Miss Saira was one of those teachers who could get away with taking her classes in the college lawns because she felt the weather was much too good to be missed out on. She would even buy us samosas on a rainy day. But if you missed more than four of her classes, she would maintain her insouciant aura and tell you that you were out of her course.
In my fifth semester, much to my delight, I had scored all ‘A’s except on Miss Saira’s subject. I went to the staff room to talk to her about the ridiculous ‘C’ that she had given me in the “Constitution of Pakistan” and she replied, “It’s all Miss Saira’s fault!”
She’d tell all of her girls to get rid of their ‘we’re oh-so-delicate’ attitudes because life isn’t going to be easy. She’d say this a lot!
Everybody knew Miss Saira Malik. She’d drive every day in her grey car to college and wave at a pool of girls along the way. She’d often honk at you if she saw you walking by and gift us her wonderful smile as if it was this priciest thing was the easiest to give away. That creamy, perpetual smile of Miss Malik could take your worries away and melt your frigid heart.

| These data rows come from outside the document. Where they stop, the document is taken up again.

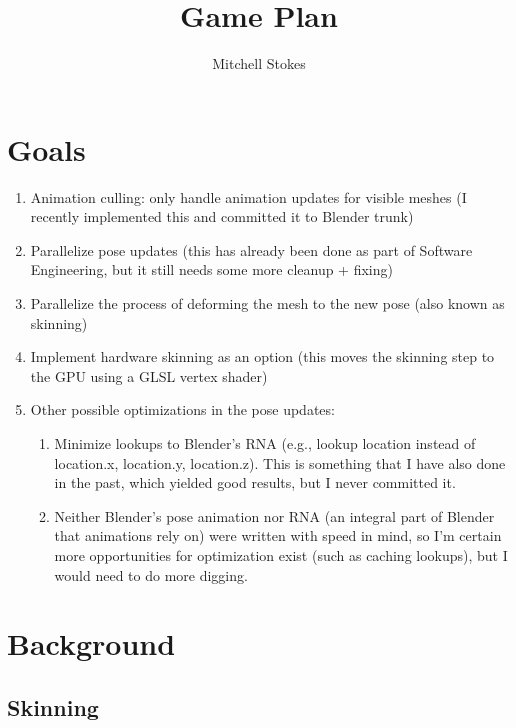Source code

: \documentclass[]{article}
\title{Game Plan}
\author{Mitchell Stokes}
\begin{document}
\maketitle

\section{Goals}

\begin{enumerate}
 \item Animation culling: only handle animation updates for visible meshes (I recently implemented this and committed it to Blender trunk)
 \item Parallelize pose updates (this has already been done as part of Software Engineering, but it still needs some more cleanup + fixing)
 \item Parallelize the process of deforming the mesh to the new pose (also known as skinning)
 \item Implement hardware skinning as an option (this moves the skinning step to the GPU using a GLSL vertex shader)
 \item Other possible optimizations in the pose updates:
    \begin{enumerate}
      \item Minimize lookups to Blender's RNA (e.g., lookup location instead of location.x, location.y, location.z). This is something that I have also done in the past, which yielded good results, but I never committed it.
      \item Neither Blender's pose animation nor RNA (an integral part of Blender that animations rely on) were written with speed in mind, so I'm certain more opportunities for optimization exist (such as caching lookups), but I would need to do more digging.
    \end{enumerate}
\end{enumerate}

\section{Background}

\subsection{Skinning}
\end{document}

Miss Saira did give us a lot. Walking in her blue and white joggers, she wouldn’t hestitate to express her moral views and often guide you in how you must be in this world. “If you’re a woman, teach!” she’d say. “What’s the matter?” she’d ask if you had your poker face on.
Being able to empathise is what most of us find difficult. For Miss Saira, your loss was as painful to her as it was to you. She always had time to reply to your texts or send you a birthday message. She would like your pictures on the Facebook and make her presence known by dropping comments like “very cute” or “lovely selfie!”
It makes you sullen when you think of why she had to leave after all that she had endured.
I believe she had to leave because she prayed to God to do what was best for her. She was a teacher, which is, as someone said, the most worthy thing a person can be. She became a part of hundreds of lives, making their worries her concerns. She established love as an undistributed territory with no rules and no time limits.
You’ll find Miss Saira in memories. At her house near Jail Road where you can still smell her scent. On the lawns of Kinnaird College. In the Staff Room. In pictures. In dreams. In your morals. In your strength. In the myriad of thoughts which will follow the name Saira Malik. She’s not lost. You will find her. She’s left her path with everlasting bread crumbs for us to feed on. All we have to do is follow in her footsteps.
Miss Saira Malik, you are missed but never forgotten.